When redis become slow

Above screenshot is performances counter of IIS connection when redis become slow. Request can't be processed in time, so connection can' release, CPU becom busy, all work delaied.

When restart IIS

Above screenshot is performances counter of IIS connection when I restart IIS. Redis response quickly , no work delay, no connection hanged.
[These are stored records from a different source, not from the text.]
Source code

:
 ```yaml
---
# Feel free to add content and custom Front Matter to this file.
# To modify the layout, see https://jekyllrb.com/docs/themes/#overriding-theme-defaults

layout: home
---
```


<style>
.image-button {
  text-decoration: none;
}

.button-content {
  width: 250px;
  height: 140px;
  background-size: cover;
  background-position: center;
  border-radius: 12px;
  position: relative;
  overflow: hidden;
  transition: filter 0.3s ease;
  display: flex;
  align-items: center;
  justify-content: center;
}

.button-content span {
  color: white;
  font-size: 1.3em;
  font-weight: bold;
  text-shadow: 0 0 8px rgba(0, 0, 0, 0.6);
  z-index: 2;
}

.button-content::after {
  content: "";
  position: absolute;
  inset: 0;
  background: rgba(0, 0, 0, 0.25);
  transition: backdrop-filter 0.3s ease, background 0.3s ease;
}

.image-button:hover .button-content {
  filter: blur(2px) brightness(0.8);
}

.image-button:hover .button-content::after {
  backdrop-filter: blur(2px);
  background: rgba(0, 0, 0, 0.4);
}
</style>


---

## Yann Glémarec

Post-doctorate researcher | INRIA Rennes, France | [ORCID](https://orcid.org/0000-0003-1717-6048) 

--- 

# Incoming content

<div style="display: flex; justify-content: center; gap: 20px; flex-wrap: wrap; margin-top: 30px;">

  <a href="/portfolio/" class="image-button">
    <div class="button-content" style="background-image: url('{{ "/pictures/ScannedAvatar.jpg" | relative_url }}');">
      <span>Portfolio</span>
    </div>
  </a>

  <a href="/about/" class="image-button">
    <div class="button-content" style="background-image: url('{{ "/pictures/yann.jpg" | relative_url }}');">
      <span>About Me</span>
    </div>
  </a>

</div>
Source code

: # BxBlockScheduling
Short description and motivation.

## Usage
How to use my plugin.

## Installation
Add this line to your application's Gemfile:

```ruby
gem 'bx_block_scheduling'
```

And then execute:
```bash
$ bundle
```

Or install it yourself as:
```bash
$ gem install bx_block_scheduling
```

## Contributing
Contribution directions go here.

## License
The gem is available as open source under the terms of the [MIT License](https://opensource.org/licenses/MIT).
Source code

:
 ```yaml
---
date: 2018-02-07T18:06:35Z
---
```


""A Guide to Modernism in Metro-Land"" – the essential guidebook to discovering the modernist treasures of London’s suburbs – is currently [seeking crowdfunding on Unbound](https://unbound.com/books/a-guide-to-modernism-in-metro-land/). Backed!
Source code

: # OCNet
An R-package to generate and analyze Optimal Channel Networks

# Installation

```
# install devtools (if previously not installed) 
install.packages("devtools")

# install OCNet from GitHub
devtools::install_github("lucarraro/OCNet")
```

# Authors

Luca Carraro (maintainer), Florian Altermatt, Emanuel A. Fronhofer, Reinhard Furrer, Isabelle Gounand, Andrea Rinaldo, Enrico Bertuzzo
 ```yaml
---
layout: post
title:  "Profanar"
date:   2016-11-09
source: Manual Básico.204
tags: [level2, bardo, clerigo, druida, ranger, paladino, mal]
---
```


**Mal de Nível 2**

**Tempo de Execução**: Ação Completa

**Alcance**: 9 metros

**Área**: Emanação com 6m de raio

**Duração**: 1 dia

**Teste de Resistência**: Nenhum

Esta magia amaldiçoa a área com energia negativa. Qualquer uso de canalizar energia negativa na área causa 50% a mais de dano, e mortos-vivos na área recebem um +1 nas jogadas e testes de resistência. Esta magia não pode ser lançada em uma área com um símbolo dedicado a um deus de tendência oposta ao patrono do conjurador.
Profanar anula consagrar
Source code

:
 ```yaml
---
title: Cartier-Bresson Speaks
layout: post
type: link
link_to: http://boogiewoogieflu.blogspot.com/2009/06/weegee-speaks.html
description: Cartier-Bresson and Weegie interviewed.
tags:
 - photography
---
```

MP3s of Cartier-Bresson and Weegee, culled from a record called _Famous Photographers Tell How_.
Can somebody tell me why ?

gruan01 commented 3 years ago

Status when become slow:

10.89.70.14:4003: Cluster v6.0.9, replica; 16 databases; keep-alive: 00:01:00; int: ConnectedEstablished; sub: ConnectedEstablished, 1 active 10.89.70.14:4003: int ops=14079, qu=0, qs=0, qc=0, wr=0, socks=1; sub ops=53, qu=0, qs=0, qc=0, wr=0, subs=1, socks=1 Circular op-count snapshot; int: 14067+4+6+2=14079 (1.20 ops/s; spans 10s); sub: 53 (0.00 ops/s; spans 10s) 10.89.70.14:4004: Cluster v6.0.9, replica; 16 databases; keep-alive: 00:01:00; int: ConnectedEstablished; sub: ConnectedEstablished, 1 active 10.89.70.14:4004: int ops=14080, qu=0, qs=0, qc=0, wr=0, socks=1; sub ops=53, qu=0, qs=0, qc=0, wr=0, subs=1, socks=1 Circular op-count snapshot; int: 14067+4+6+3=14080 (1.30 ops/s; spans 10s); sub: 53 (0.00 ops/s; spans 10s) 10.89.70.14:4005: Cluster v6.0.9, replica; 16 databases; keep-alive: 00:01:00; int: ConnectedEstablished; sub: ConnectedEstablished, 1 active 10.89.70.14:4005: int ops=14858, qu=0, qs=0, qc=0, wr=0, socks=1; sub ops=53, qu=0, qs=0, qc=0, wr=0, subs=1, socks=1 Circular op-count snapshot; int: 14846+1+9+2=14858 (1.20 ops/s; spans 10s); sub: 53 (0.00 ops/s; spans 10s) Sync timeouts: 0; async timeouts: 0; fire and forget: 0; last heartbeat: 0s ago

gruan01 commented 3 years ago

I have use NProfiler to get some runtime information, my mistake , not caused by redis. Sorry.